"ne zaman ayağı biraz tökezler gibi olsa, üzerine çullandılar. azıcık dili sürçse, yerin dibine sokmaya kalktılar. taşlamak için meyve vermesini beklediler. başında bulunduğu galatasaray, biraz kötü gider gibi olsa sütunlarından onu istifaya çağırdılar. milli takım sorumluluğundan gönderildiğinde 'anasının ak sütü gibi helal' tazminatını mesele yaptılar. peki o ne yaptı? galatasaray'ı, tarihinin en zayıf kadrosuyla yine zirveye ortak etti. milli takım'dan aldığı tazminatın tamamını hayır kurumlarına bağışladı.

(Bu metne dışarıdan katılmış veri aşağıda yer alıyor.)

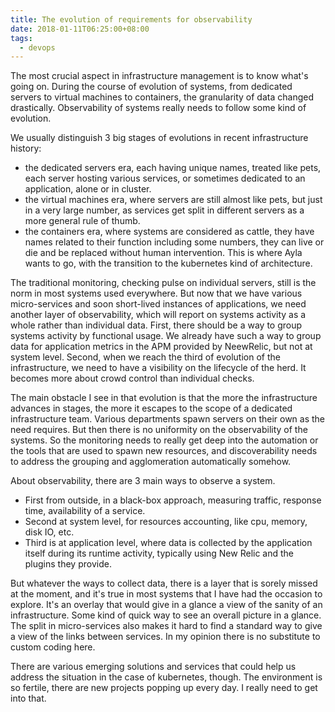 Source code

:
 ```yaml
---
title: The evolution of requirements for observability
date: 2018-01-11T06:25:00+08:00
tags:
  - devops
---
```

The most crucial aspect in infrastructure management is to know what's going on. During the course of evolution of systems, from dedicated servers to virtual machines to containers, the granularity of data changed drastically. Observability of systems really needs to follow some kind of evolution.

We usually distinguish 3 big stages of evolutions in recent infrastructure history:
- the dedicated servers era, each having unique names, treated like pets, each server hosting various services, or sometimes dedicated to an application, alone or in cluster.
- the virtual machines era, where servers are still almost like pets, but just in a very large number, as services get split in different servers as a more general rule of thumb.
- the containers era, where systems are considered as cattle, they have names related to their function including some numbers, they can live or die and be replaced without human intervention. This is where Ayla wants to go, with the transition to the kubernetes kind of architecture.

The traditional monitoring, checking pulse on individual servers, still is the norm in most systems used everywhere. But now that we have various micro-services and soon short-lived instances of applications, we need another layer of observability, which will report on systems activity as a whole rather than individual data. First, there should be a way to group systems activity by functional usage. We already have such a way to group data for application metrics in the APM provided by NeewRelic, but not at system level. Second, when we reach the third of evolution of the infrastructure, we need to have a visibility on the lifecycle of the herd. It becomes more about crowd control than individual checks.

The main obstacle I see in that evolution is that the more the infrastructure advances in stages, the more it escapes to the scope of a dedicated infrastructure team. Various departments spawn servers on their own as the need requires. But then there is no uniformity on the observability of the systems. So the monitoring needs to really get deep into the automation or the tools that are used to spawn new resources, and discoverability needs to address the grouping and agglomeration automatically somehow.

About observability, there are 3 main ways to observe a system. 
- First from outside, in a black-box approach, measuring traffic, response time, availability of a service. 
- Second at system level, for resources accounting, like cpu, memory, disk IO, etc. 
- Third is at application level, where data is collected by the application itself during its runtime activity, typically using New Relic and the plugins they provide.

But whatever the ways to collect data, there is a layer that is sorely missed at the moment, and it's true in most systems that I have had the occasion to explore. It's an overlay that would give in a glance a view of the sanity of an infrastructure. Some kind of quick way to see an overall picture in a glance. The split in micro-services also makes it hard to find a standard way to give a view of the links between services. In my opinion there is no substitute to custom coding here. 

There are various emerging solutions and services that could help us address the situation in the case of kubernetes, though. The environment is so fertile, there are new projects popping up every day. I really need to get into that.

korona salgınının tam ortasında maçların oynatılmasına isyan etti. onu da eleştirdiler. sonra ne oldu? amansız virüse yakalandı, günlerce hastanede kaldı. ama onu bu hale getiren sorumsuzlar için ağzını açıp tek kelime etmedi. tüm çektiklerine rağmen her şeyi içine attı. fatih terim hocamız şimdi müthiş bir insanlık örneği daha veriyor. malum, iyileşen hastaların kanı çok kıymetli. ondan üretilen plazma, antikor olarak kullanılıp virüse karşı adeta bir panzehir haline getiriliyor. terim, kanını bu araştırmalar için bağışlayacağını ilan etti. bir kez daha 'örnek' oldu, 'önder' oldu. dedi ki, "bunun ilk adım olarak öncelikle topluma moral sağlayacağına inanıyorum..." işte bu ülke için 'kanını son damlasına kadar feda etmek' budur. helal sana fatih terim... yaşarken adına stat yapıldı diye eleştirenlere bundan güzel cevap olur mu?
ben fenerbahçeliyim. ama pek çok galatasaraylı dostum ve sevdiğim var. fatih terim de onların başında geliyor. yazarken insanları sürekli tuttukları takıma göre değerlendiren, en büyük kriterleri 'fanatizmleri' olanlara selam olsun."